= Ladore, Kansas =

Ladore is a ghost town in Neosho County, Kansas, United States.

==History==
The community was founded sometime between 1865 and 1867, twelve miles south of present-day Erie and six miles north of Parsons, and was located in section 27 of Ladore Township. Its founding is credited to J. N. Roach, W. C. Dickerson and S. Rosa who initially settled on the name Fort Roach until it was changed to Ladore in 1869. The plat for the town was filed September 30, 1870 by the Missouri-Kansas-Texas Railroad.

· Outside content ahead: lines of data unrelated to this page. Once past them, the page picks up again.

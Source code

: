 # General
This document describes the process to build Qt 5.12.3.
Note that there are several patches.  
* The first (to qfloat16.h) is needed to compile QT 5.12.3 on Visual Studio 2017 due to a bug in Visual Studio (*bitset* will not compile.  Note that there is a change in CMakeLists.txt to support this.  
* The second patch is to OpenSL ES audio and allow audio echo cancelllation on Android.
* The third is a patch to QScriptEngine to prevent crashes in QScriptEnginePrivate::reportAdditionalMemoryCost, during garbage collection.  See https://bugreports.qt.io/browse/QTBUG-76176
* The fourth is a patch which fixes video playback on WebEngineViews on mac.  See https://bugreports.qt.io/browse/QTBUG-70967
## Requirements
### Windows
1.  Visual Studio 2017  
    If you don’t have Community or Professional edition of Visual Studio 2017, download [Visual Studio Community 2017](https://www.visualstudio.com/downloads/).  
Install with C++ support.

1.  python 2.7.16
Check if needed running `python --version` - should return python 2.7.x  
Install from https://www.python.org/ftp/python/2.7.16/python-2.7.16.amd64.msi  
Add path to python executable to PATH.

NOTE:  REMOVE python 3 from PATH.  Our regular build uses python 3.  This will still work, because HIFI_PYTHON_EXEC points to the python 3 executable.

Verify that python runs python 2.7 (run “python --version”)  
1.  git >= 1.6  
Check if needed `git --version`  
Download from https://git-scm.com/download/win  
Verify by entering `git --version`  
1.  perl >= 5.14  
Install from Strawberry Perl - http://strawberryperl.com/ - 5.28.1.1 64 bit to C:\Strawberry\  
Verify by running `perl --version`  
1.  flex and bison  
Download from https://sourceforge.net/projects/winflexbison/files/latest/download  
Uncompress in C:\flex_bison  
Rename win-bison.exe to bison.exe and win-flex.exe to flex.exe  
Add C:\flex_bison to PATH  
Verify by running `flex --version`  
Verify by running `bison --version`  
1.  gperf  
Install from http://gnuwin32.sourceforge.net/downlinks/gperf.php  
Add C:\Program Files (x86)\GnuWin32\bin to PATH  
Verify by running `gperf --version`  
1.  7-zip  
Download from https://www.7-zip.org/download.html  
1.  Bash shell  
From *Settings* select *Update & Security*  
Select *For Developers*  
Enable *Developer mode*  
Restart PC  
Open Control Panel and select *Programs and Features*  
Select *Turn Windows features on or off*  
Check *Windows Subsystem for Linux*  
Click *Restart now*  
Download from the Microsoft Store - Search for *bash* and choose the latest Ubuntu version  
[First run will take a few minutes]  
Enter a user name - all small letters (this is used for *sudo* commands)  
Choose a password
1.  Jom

According to an 1870 census, the town had a population of 839 and had grown to 1,060 by the year 1880. In 1870 the Missouri–Kansas–Texas Railroad founded Parsons, Kansas which quickly grew into a railway hub. This resulted in many citizens moving to nearby Parsons and on March 15, 1901, the Ladore post office closed as a result of the dwindling population. Today, the only remaining vestige of the town is the Ladore Cemetery that is one-half mile east of Lake Parsons.

The town is most well known for the lynching of five outlaw men (William Ryun, Patrick Starr, Patsey Riley, Richard Pitkin and Alexander Matthews) on May 11, 1870, by a group of up to 300 people after the men had robbed and beaten several members of the town and raped three teenage girls.